Sittin' on the gymnasium floor, gathered around the piano with all the other third grade kids, I watched my third grade teacher introduce a young woman with waist-length wheat-colored hair and a matching guitar. This was my teacher's daughter, a fledgling folksinger, and I remember listening to her sing "500 miles" with tears pouring down my face. Made it kind of embarrassing to sing along with my voice all quavery, but I did try. Third grade sing-alongs were an important part of my schooling.

A few years later, my third grade teacher let on that her daughter, Kat, had gone off to the British Isles, collecting songs, and that she'd learned some in Scots Gaelic. I thought that was the coolest thing I had ever heard of, and vowed to myself that someday (I figured, say, around age 80) I would go to Scotland and learn to sing in Gaelic. The next year I had Kat's first tape in hand, with one piece of Gaelic mouth music on it...riviting. The tape got worn out on family road trips, kept my brother annoyed, and made me very happy.

Two years ago (about 17 years after third grade), I started Scots Gaelic classes. Before we knew it, we had formed a Gaelic Choir (four-part, 30+ voices) and started performing at the Highland Games and the Seattle Folklife Festival doing tweed-waulking songs as we waulked real hand-woven lengths of woolen cloth.

I met my third grade teacher's daughter, Kat Eggleston, on the ferryboat a few months ago. She's a singer-songwriter living in Chicago now.
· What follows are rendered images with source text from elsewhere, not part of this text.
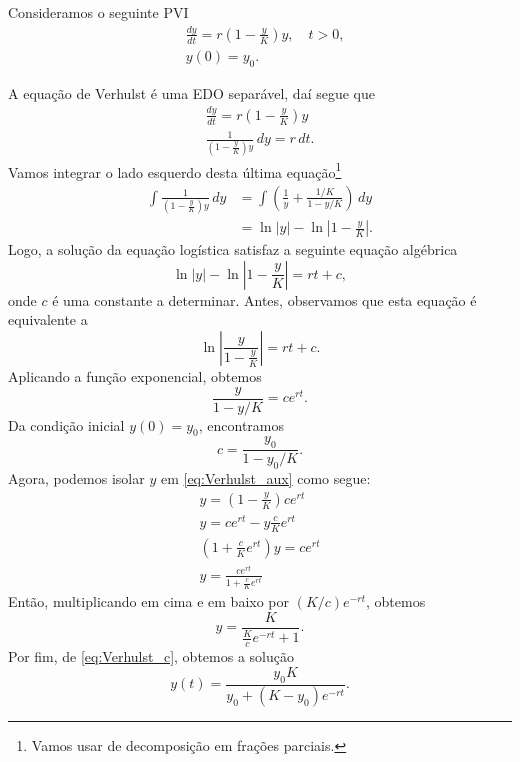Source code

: Consideramos o seguinte PVI
\begin{align}
  &\frac{dy}{dt} = r\left(1 - \frac{y}{K}\right)y,\quad t>0,\\
  &y(0) = y_0.
\end{align}

A equação de Verhulst é uma EDO separável, daí segue que
\begin{gather}
  \frac{dy}{dt} = r\left(1 - \frac{y}{K}\right)y \\
  \frac{1}{\left(1 - \frac{y}{K}\right)y}\,dy = r\,dt.
\end{gather}
Vamos integrar o lado esquerdo desta última equação\footnote{Vamos usar de decomposição em frações parciais.}
\begin{align}
  \int \frac{1}{\left(1 - \frac{y}{K}\right)y}\,dy &= \int \left(\frac{1}{y} + \frac{1/K}{1-y/K}\right)\,dy \\
                                                   &= \ln|y| - \ln\left|1 - \frac{y}{K}\right|.
\end{align}
Logo, a solução da equação logística satisfaz a seguinte equação algébrica
\begin{equation}
  \ln|y| - \ln\left|1 - \frac{y}{K}\right| = rt + c,
\end{equation}
onde $c$ é uma constante a determinar. Antes, observamos que esta equação é equivalente a
\begin{equation}
  \ln\left|\frac{y}{1 - \frac{y}{K}}\right| = rt + c.
\end{equation}
Aplicando a função exponencial, obtemos
\begin{equation}\label{eq:Verhulst_aux}
  \frac{y}{1 - y/K} = ce^{rt}.
\end{equation}
Da condição inicial $y(0) = y_0$, encontramos
\begin{equation}\label{eq:Verhulst_c}
  c = \frac{y_0}{1 - y_0/K}.
\end{equation}
Agora, podemos isolar $y$ em \eqref{eq:Verhulst_aux} como segue: 
\begin{gather}
  y = \left(1-\frac{y}{K}\right)ce^{rt}\\
  y = ce^{rt} - y\frac{c}{K}e^{rt} \\
  \left(1 + \frac{c}{K}e^{rt}\right)y = ce^{rt}\\
  y = \frac{ce^{rt}}{1+\frac{c}{K}e^{rt}}
\end{gather}
Então, multiplicando em cima e em baixo por $(K/c)e^{-rt}$, obtemos
\begin{equation}
  y = \frac{K}{\frac{K}{c}e^{-rt} + 1}.
\end{equation}
Por fim, de \eqref{eq:Verhulst_c}, obtemos a solução
\begin{equation}\label{eq:sol_verhulst}
  y(t) = \frac{y_0K}{y_0 + (K-y_0)e^{-rt}}.
\end{equation}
As we headed across the water to our dear island, I told her how much she'd inspired me and how I was now studying and singing a great deal of Scots Gaelic song, all because of her one bit of mouth-music on her first tape. She laughed derisively. "That old thing?" she said. "Hell, I learned it phonetically. I don't even know what I was singing. Do you think you could teach me?"

I remain, well, rather shocked. But it's part of the wild whimsey of the folk process, and I aim to keep on singing and sharing songs forever. You never can tell who's gonna teach somethin' and who's gonna learn!